§ **How to complete this task**:
Scan the data, and whenever a line contains "XSIAM", copy it.

§ **Records for the task**:
[Start of Attachment]
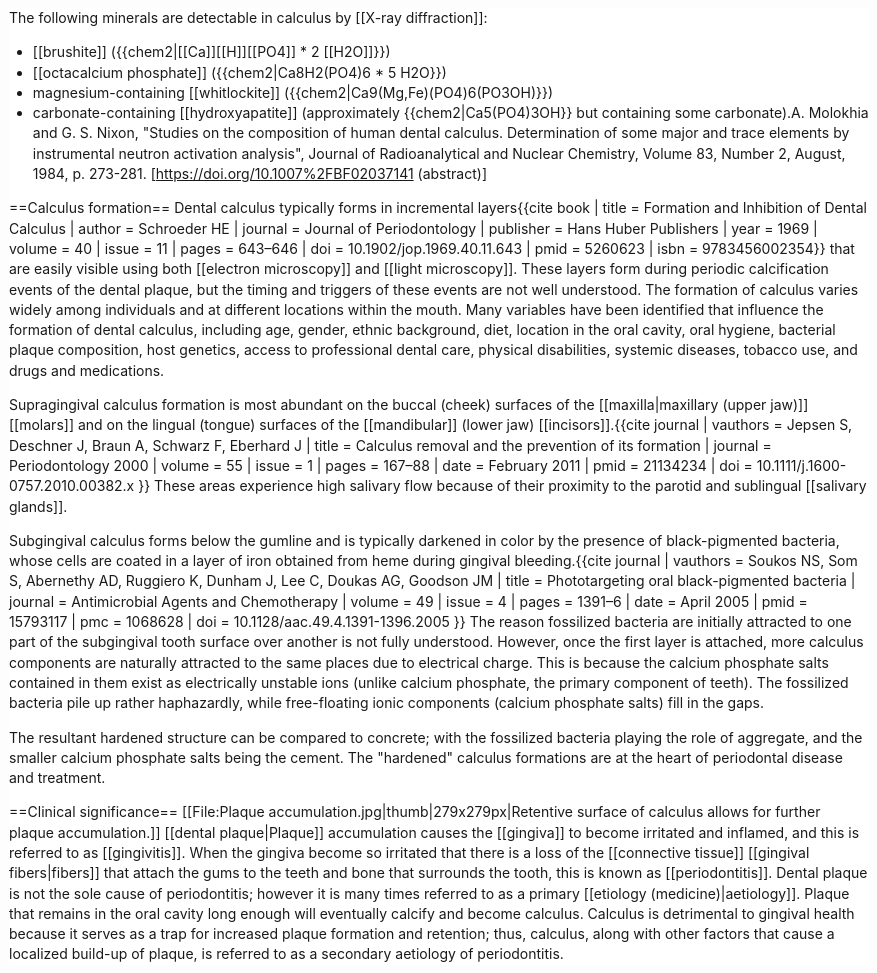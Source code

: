 The following minerals are detectable in calculus by [[X-ray diffraction]]: 
* [[brushite]] ({{chem2|[[Ca]][[H]][[PO4]] * 2 [[H2O]]}})
* [[octacalcium phosphate]] ({{chem2|Ca8H2(PO4)6 * 5 H2O}})
* magnesium-containing [[whitlockite]] ({{chem2|Ca9(Mg,Fe)(PO4)6(PO3OH)}})
* carbonate-containing [[hydroxyapatite]] (approximately {{chem2|Ca5(PO4)3OH}} but containing some carbonate).<ref>A. Molokhia and G. S. Nixon, "Studies on the composition of human dental calculus. Determination of some major and trace elements by instrumental neutron activation analysis", Journal of Radioanalytical and Nuclear Chemistry, Volume 83, Number 2, August, 1984, p. 273-281. [https://doi.org/10.1007%2FBF02037141 (abstract)]</ref>

==Calculus formation==
Dental calculus typically forms in incremental layers<ref>{{cite book | title = Formation and Inhibition of Dental Calculus | author = Schroeder HE | journal = Journal of Periodontology | publisher = Hans Huber Publishers | year = 1969 | volume = 40 | issue = 11 | pages = 643–646 | doi = 10.1902/jop.1969.40.11.643 | pmid = 5260623 | isbn = 9783456002354}}</ref> that are easily visible using both [[electron microscopy]] and [[light microscopy]].<ref name="auto2"/> These layers form during periodic calcification events of the dental plaque,<ref name="auto3"/> but the timing and triggers of these events are not well understood.  The formation of calculus varies widely among individuals and at different locations within the mouth. Many variables have been identified that influence the formation of dental calculus, including age, gender, ethnic background, diet, location in the oral cavity, oral hygiene, bacterial plaque composition, host genetics, access to professional dental care, physical disabilities, systemic diseases, tobacco use, and drugs and medications.<ref name="auto3"/>

Supragingival calculus formation is most abundant on the buccal (cheek) surfaces of the [[maxilla|maxillary (upper jaw)]] [[molars]] and on the lingual (tongue) surfaces of the [[mandibular]] (lower jaw) [[incisors]].<ref name="auto3">{{cite journal | vauthors = Jepsen S, Deschner J, Braun A, Schwarz F, Eberhard J | title = Calculus removal and the prevention of its formation | journal = Periodontology 2000 | volume = 55 | issue = 1 | pages = 167–88 | date = February 2011 | pmid = 21134234 | doi = 10.1111/j.1600-0757.2010.00382.x }}</ref> These areas experience high salivary flow because of their proximity to the parotid and sublingual [[salivary glands]]. 

Subgingival calculus forms below the gumline and is typically darkened in color by the presence of black-pigmented bacteria,<ref name="auto3"/> whose cells are coated in a layer of iron obtained from heme during gingival bleeding.<ref>{{cite journal | vauthors = Soukos NS, Som S, Abernethy AD, Ruggiero K, Dunham J, Lee C, Doukas AG, Goodson JM | title = Phototargeting oral black-pigmented bacteria | journal = Antimicrobial Agents and Chemotherapy | volume = 49 | issue = 4 | pages = 1391–6 | date = April 2005 | pmid = 15793117 | pmc = 1068628 | doi = 10.1128/aac.49.4.1391-1396.2005 }}</ref> The reason fossilized bacteria are initially attracted to one part of the subgingival tooth surface over another is not fully understood. However, once the first layer is attached, more calculus components are naturally attracted to the same places due to electrical charge. This is because the calcium phosphate salts contained in them exist as electrically unstable ions (unlike calcium phosphate, the primary component of teeth). The fossilized bacteria pile up rather haphazardly, while free-floating ionic components (calcium phosphate salts) fill in the gaps.<ref name=":0" />

The resultant hardened structure can be compared to concrete; with the fossilized bacteria playing the role of aggregate, and the smaller calcium phosphate salts being the cement.  The "hardened" calculus formations are at the heart of periodontal disease and treatment.<ref name=":0" />

==Clinical significance==
[[File:Plaque accumulation.jpg|thumb|279x279px|Retentive surface of calculus allows for further plaque accumulation.]]
[[dental plaque|Plaque]] accumulation causes the [[gingiva]] to become irritated and inflamed, and this is referred to as [[gingivitis]].  When the gingiva become so irritated that there is a loss of the [[connective tissue]] [[gingival fibers|fibers]] that attach the gums to the teeth and bone that surrounds the tooth, this is known as [[periodontitis]].  Dental plaque is not the sole cause of periodontitis; however it is many times referred to as a primary [[etiology (medicine)|aetiology]].  Plaque that remains in the oral cavity long enough will eventually calcify and become calculus.<ref name="auto3"/>  Calculus is detrimental to gingival health because it serves as a trap for increased plaque formation and retention; thus, calculus, along with other factors that cause a localized build-up of plaque, is referred to as a secondary aetiology of periodontitis.

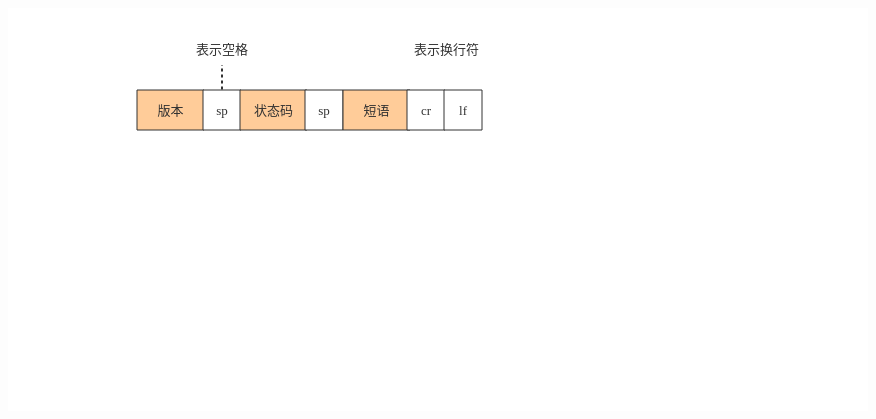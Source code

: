 
<svg id="SvgjsSvg1316" width="833.5" height="398" xmlns="http://www.w3.org/2000/svg" version="1.1" xmlns:xlink="http://www.w3.org/1999/xlink" xmlns:svgjs="http://svgjs.com/svgjs"><defs id="SvgjsDefs1317"></defs><g id="SvgjsG1318" transform="translate(129,82)"><path id="SvgjsPath1319" d="M 0 0L 67 0L 67 40L 0 40Z" stroke="rgba(50,50,50,1)" stroke-width="1" fill-opacity="1" fill="#ffcc99"></path><g id="SvgjsG1320"><text id="SvgjsText1321" font-family="微软雅黑" text-anchor="middle" font-size="13px" width="47px" fill="#323232" font-weight="400" align="middle" lineHeight="125%" anchor="middle" family="微软雅黑" size="13px" weight="400" font-style="" opacity="1" y="9.375" transform="rotate(0)"><tspan id="SvgjsTspan1322" dy="16" x="33.5"><tspan id="SvgjsTspan1323" style="text-decoration:;">版本</tspan></tspan></text></g></g><g id="SvgjsG1324" transform="translate(195,82)"><path id="SvgjsPath1325" d="M 0 0L 38 0L 38 40L 0 40Z" stroke="rgba(50,50,50,1)" stroke-width="1" fill-opacity="1" fill="#ffffff"></path><g id="SvgjsG1326"><text id="SvgjsText1327" font-family="微软雅黑" text-anchor="middle" font-size="13px" width="18px" fill="#323232" font-weight="400" align="middle" lineHeight="125%" anchor="middle" family="微软雅黑" size="13px" weight="400" font-style="" opacity="1" y="9.375" transform="rotate(0)"><tspan id="SvgjsTspan1328" dy="16" x="19"><tspan id="SvgjsTspan1329" style="text-decoration:;">sp</tspan></tspan></text></g></g><g id="SvgjsG1330" transform="translate(232,82)"><path id="SvgjsPath1331" d="M 0 0L 67 0L 67 40L 0 40Z" stroke="rgba(50,50,50,1)" stroke-width="1" fill-opacity="1" fill="#ffcc99"></path><g id="SvgjsG1332"><text id="SvgjsText1333" font-family="微软雅黑" text-anchor="middle" font-size="13px" width="47px" fill="#323232" font-weight="400" align="middle" lineHeight="125%" anchor="middle" family="微软雅黑" size="13px" weight="400" font-style="" opacity="1" y="9.375" transform="rotate(0)"><tspan id="SvgjsTspan1334" dy="16" x="33.5"><tspan id="SvgjsTspan1335" style="text-decoration:;">状态码</tspan></tspan></text></g></g><g id="SvgjsG1336" transform="translate(297,82)"><path id="SvgjsPath1337" d="M 0 0L 38 0L 38 40L 0 40Z" stroke="rgba(50,50,50,1)" stroke-width="1" fill-opacity="1" fill="#ffffff"></path><g id="SvgjsG1338"><text id="SvgjsText1339" font-family="微软雅黑" text-anchor="middle" font-size="13px" width="18px" fill="#323232" font-weight="400" align="middle" lineHeight="125%" anchor="middle" family="微软雅黑" size="13px" weight="400" font-style="" opacity="1" y="9.375" transform="rotate(0)"><tspan id="SvgjsTspan1340" dy="16" x="19"><tspan id="SvgjsTspan1341" style="text-decoration:;">sp</tspan></tspan></text></g></g><g id="SvgjsG1342" transform="translate(335,82)"><path id="SvgjsPath1343" d="M 0 0L 67 0L 67 40L 0 40Z" stroke="rgba(50,50,50,1)" stroke-width="1" fill-opacity="1" fill="#ffcc99"></path><g id="SvgjsG1344"><text id="SvgjsText1345" font-family="微软雅黑" text-anchor="middle" font-size="13px" width="47px" fill="#323232" font-weight="400" align="middle" lineHeight="125%" anchor="middle" family="微软雅黑" size="13px" weight="400" font-style="" opacity="1" y="9.375" transform="rotate(0)"><tspan id="SvgjsTspan1346" dy="16" x="33.5"><tspan id="SvgjsTspan1347" style="text-decoration:;">短语</tspan></tspan></text></g></g><g id="SvgjsG1348" transform="translate(399,82)"><path id="SvgjsPath1349" d="M 0 0L 38 0L 38 40L 0 40Z" stroke="rgba(50,50,50,1)" stroke-width="1" fill-opacity="1" fill="#ffffff"></path><g id="SvgjsG1350"><text id="SvgjsText1351" font-family="微软雅黑" text-anchor="middle" font-size="13px" width="18px" fill="#323232" font-weight="400" align="middle" lineHeight="125%" anchor="middle" family="微软雅黑" size="13px" weight="400" font-style="" opacity="1" y="9.375" transform="rotate(0)"><tspan id="SvgjsTspan1352" dy="16" x="19"><tspan id="SvgjsTspan1353" style="text-decoration:;">cr</tspan></tspan></text></g></g><g id="SvgjsG1354" transform="translate(436,82)"><path id="SvgjsPath1355" d="M 0 0L 38 0L 38 40L 0 40Z" stroke="rgba(50,50,50,1)" stroke-width="1" fill-opacity="1" fill="#ffffff"></path><g id="SvgjsG1356"><text id="SvgjsText1357" font-family="微软雅黑" text-anchor="middle" font-size="13px" width="18px" fill="#323232" font-weight="400" align="middle" lineHeight="125%" anchor="middle" family="微软雅黑" size="13px" weight="400" font-style="" opacity="1" y="9.375" transform="rotate(0)"><tspan id="SvgjsTspan1358" dy="16" x="19"><tspan id="SvgjsTspan1359" style="text-decoration:;">lf</tspan></tspan></text></g></g><g id="SvgjsG1360" transform="translate(177.5,25)"><path id="SvgjsPath1361" d="M 0 0L 73 0L 73 31L 0 31Z" stroke="none" fill="none"></path><g id="SvgjsG1362"><text id="SvgjsText1363" font-family="微软雅黑" text-anchor="middle" font-size="13px" width="73px" fill="#323232" font-weight="400" align="middle" lineHeight="125%" anchor="middle" family="微软雅黑" size="13px" weight="400" font-style="" opacity="1" y="4.875" transform="rotate(0)"><tspan id="SvgjsTspan1364" dy="16" x="36.5"><tspan id="SvgjsTspan1365" style="text-decoration:;">表示空格</tspan></tspan></text></g></g><g id="SvgjsG1366"><path id="SvgjsPath1367" d="M214 81.5L214 69L214 69L214 57" stroke-dasharray="3,3" stroke="#323232" stroke-width="2" fill="none"></path></g><g id="SvgjsG1368" transform="translate(402,25)"><path id="SvgjsPath1369" d="M 0 0L 73 0L 73 31L 0 31Z" stroke="none" fill="none"></path><g id="SvgjsG1370"><text id="SvgjsText1371" font-family="微软雅黑" text-anchor="middle" font-size="13px" width="73px" fill="#323232" font-weight="400" align="middle" lineHeight="125%" anchor="middle" family="微软雅黑" size="13px" weight="400" font-style="" opacity="1" y="4.875" transform="rotate(0)"><tspan id="SvgjsTspan1372" dy="16" x="36.5"><tspan id="SvgjsTspan1373" style="text-decoration:;">表示换行符</tspan></tspan></text></g></g><g id="SvgjsG1374">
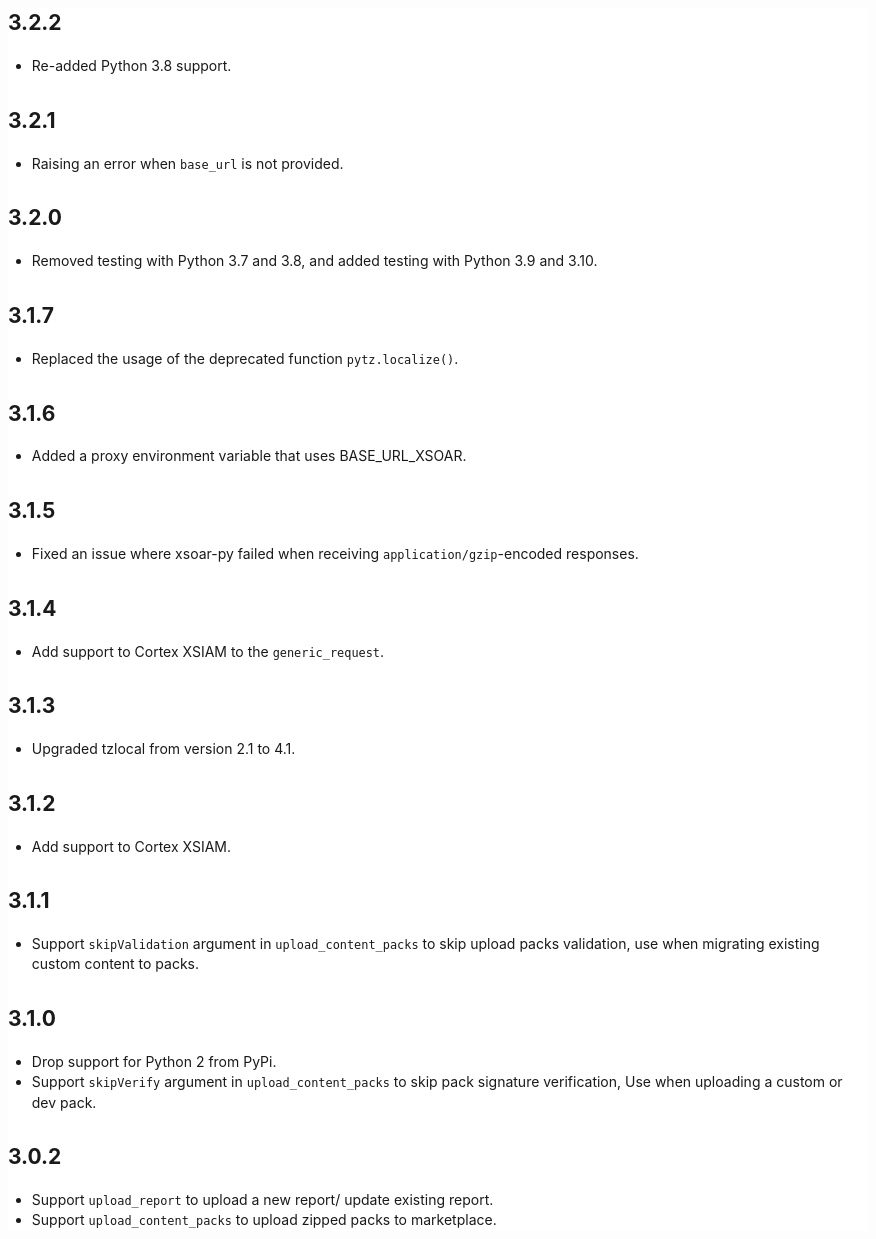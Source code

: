 ## 3.2.2
* Re-added Python 3.8 support.

## 3.2.1
* Raising an error when `base_url` is not provided.

## 3.2.0
* Removed testing with Python 3.7 and 3.8, and added testing with Python 3.9 and 3.10.

## 3.1.7
* Replaced the usage of the deprecated function `pytz.localize()`.

## 3.1.6
* Added a proxy environment variable that uses BASE_URL_XSOAR.

## 3.1.5
* Fixed an issue where xsoar-py failed when receiving `application/gzip`-encoded responses.

## 3.1.4

* Add support to Cortex XSIAM to the `generic_request`.

## 3.1.3

* Upgraded tzlocal from version 2.1 to 4.1.

## 3.1.2

* Add support to Cortex XSIAM.

## 3.1.1

* Support `skipValidation` argument in `upload_content_packs` to skip upload packs validation, use when migrating existing custom content to packs.

## 3.1.0

* Drop support for Python 2 from PyPi.
* Support `skipVerify` argument in `upload_content_packs` to skip pack signature verification, Use when uploading a custom or dev pack.

## 3.0.2

* Support `upload_report` to upload a new report/ update existing report.
* Support `upload_content_packs` to upload zipped packs to marketplace.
[End of Attachment]
§ **Solution to this problem**:
* Add support to Cortex XSIAM to the `generic_request`.
* Add support to Cortex XSIAM.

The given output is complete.